Safety regulators say drivers are not listening. The National Highway Traffic Safety Administration has been warning drivers about defective airbags that can rupture and send metal fragments flying inside vehicles since 2008. It is the largest recall ever in the United States. More than 275,000 vehicles with defective airbags are on Houston roads now, and nearly 10,000 of that number are considered so high risk, NHTSA has asked people to stop driving them until the airbags are replaced.

A group of city leaders have organized a movement called Airbag Recall: Houston to get more people to listen and act. They say 68 percent of the recalled vehicles with defective airbags in Houston remain un-repaired. They worry more drivers could die as a result. The faulty airbags have killed 10 people across the country; two of those fatalities were in the Houston area.

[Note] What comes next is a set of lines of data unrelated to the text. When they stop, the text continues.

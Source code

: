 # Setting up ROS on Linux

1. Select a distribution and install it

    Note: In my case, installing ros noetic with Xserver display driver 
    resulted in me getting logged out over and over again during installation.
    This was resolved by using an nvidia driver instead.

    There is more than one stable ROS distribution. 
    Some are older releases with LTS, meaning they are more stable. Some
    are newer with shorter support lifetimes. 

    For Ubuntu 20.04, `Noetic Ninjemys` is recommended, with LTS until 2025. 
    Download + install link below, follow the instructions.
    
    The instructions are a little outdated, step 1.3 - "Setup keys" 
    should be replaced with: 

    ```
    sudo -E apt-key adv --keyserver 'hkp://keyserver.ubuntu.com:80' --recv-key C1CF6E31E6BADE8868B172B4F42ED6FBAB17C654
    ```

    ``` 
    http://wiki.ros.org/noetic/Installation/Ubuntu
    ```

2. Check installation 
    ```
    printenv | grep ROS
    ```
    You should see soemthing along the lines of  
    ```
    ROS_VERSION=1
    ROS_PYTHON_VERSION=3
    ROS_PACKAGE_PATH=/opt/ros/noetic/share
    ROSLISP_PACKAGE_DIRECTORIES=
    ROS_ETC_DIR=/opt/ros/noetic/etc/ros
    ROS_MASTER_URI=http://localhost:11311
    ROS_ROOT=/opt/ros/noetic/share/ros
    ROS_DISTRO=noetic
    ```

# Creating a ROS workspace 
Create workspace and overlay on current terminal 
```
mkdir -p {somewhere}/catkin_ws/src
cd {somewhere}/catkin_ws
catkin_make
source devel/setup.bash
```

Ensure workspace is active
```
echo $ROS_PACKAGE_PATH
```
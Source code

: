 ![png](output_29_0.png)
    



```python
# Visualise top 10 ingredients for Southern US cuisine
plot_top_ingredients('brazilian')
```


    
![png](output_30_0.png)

Dealers do not have the replacement airbags for all of the recalled vehicles now, but the U.S. Department of Transportation says the parts to repair the highest risk vehicles are available now.

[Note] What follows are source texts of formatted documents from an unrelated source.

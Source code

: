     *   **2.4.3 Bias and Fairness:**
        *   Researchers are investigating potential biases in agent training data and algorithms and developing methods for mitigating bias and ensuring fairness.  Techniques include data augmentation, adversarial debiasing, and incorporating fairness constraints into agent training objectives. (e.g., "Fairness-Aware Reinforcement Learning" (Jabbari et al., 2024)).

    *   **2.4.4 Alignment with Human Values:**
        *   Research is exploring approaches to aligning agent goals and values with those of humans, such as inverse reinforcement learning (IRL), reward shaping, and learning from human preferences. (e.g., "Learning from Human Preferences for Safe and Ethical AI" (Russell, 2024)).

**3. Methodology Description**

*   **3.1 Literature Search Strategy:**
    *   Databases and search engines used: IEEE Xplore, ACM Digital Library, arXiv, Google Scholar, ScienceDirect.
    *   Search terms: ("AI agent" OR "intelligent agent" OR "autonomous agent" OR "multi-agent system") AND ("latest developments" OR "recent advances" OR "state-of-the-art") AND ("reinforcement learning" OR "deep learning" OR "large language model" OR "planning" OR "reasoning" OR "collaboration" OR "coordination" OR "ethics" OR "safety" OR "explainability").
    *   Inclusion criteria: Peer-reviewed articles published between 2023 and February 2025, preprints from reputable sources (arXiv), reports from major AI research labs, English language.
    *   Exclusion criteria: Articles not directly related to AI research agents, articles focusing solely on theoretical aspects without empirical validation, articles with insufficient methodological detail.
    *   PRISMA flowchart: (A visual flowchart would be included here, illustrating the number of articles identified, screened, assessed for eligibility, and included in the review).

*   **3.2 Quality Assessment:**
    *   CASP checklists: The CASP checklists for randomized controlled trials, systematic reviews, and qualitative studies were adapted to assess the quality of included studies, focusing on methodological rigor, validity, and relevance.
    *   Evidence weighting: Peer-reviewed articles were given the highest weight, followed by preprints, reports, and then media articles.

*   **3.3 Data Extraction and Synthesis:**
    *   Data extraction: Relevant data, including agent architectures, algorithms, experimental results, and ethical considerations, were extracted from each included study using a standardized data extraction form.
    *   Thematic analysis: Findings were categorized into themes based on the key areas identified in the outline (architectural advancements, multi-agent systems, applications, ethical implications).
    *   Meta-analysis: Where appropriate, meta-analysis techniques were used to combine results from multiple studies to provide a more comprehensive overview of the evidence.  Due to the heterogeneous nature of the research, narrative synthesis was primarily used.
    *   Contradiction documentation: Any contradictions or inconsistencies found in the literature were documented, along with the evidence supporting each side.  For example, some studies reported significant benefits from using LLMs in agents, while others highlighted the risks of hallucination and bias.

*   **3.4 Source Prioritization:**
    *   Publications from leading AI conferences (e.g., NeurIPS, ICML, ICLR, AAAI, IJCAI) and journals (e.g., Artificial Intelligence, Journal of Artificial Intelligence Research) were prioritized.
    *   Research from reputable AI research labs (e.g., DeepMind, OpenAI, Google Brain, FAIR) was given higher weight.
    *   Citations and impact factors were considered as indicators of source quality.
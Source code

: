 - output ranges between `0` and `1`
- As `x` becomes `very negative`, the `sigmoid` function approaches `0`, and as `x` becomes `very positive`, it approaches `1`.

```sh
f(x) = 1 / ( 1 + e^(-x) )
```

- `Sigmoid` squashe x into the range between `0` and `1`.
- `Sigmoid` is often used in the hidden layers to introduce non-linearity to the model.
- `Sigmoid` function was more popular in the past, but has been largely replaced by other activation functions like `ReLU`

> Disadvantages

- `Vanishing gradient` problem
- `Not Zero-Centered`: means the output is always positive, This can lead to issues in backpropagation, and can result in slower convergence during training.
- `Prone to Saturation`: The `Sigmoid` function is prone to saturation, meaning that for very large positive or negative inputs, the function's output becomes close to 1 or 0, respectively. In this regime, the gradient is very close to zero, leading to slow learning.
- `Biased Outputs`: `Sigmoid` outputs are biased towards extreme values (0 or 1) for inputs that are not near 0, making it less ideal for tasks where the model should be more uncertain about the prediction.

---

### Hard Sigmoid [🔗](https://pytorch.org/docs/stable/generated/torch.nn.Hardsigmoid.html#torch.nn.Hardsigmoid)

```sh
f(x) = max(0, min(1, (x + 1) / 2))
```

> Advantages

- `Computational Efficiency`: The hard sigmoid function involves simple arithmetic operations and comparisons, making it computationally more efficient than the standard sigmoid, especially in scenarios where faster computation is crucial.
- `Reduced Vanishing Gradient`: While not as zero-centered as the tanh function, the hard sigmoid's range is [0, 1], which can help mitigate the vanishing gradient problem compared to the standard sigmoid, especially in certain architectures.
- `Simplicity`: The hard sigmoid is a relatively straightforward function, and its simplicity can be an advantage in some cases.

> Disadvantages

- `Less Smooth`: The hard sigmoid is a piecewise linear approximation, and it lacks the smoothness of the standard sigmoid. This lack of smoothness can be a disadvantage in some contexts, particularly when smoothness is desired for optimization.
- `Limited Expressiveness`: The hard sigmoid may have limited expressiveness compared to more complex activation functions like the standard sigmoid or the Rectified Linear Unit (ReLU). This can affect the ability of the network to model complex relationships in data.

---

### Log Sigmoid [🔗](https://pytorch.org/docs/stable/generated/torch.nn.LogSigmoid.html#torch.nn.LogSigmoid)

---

The defective airbags break down over time. High heat and humidity make them more susceptible to rupturing. It's why Houston cars are higher risk. The NHTSA has asked drivers with the following vehicles to stop driving them until they are repaired:

•           2001-2002 Honda Civic
•           2001-2002 Honda Accord
•           2002-2003 Acura TL
•           2002 Honda CR-V
•           2002 Honda Odyssey
•           2003 Acura CL
•           2003 Honda Pilot

Of the 10 deadly airbag accidents, eight of them involved one of the vehicles above. It is why safety advocates say it is imperative that if you, or someone you know, drives one of them, you call a dealership to make arrangements to get it repaired for free now. Honda is offering rental cars to drivers of the above vehicles if they need one while repairs are being made. The fix should not take long. And NHTSA says that, in some instances, manufacturers will even arrange to have your vehicle towed to a dealership for the repair at no cost just to make sure it is repaired. If you are having a hard time getting a dealership to replace your faulty airbag, you can call NHTSA's Vehicle Safety Hotline at (888) 327-4236.

To find out if your vehicle is included in this massive recall, go to www.airbagrecall.com, or www.safercar.gov, and type in your vehicle identification number.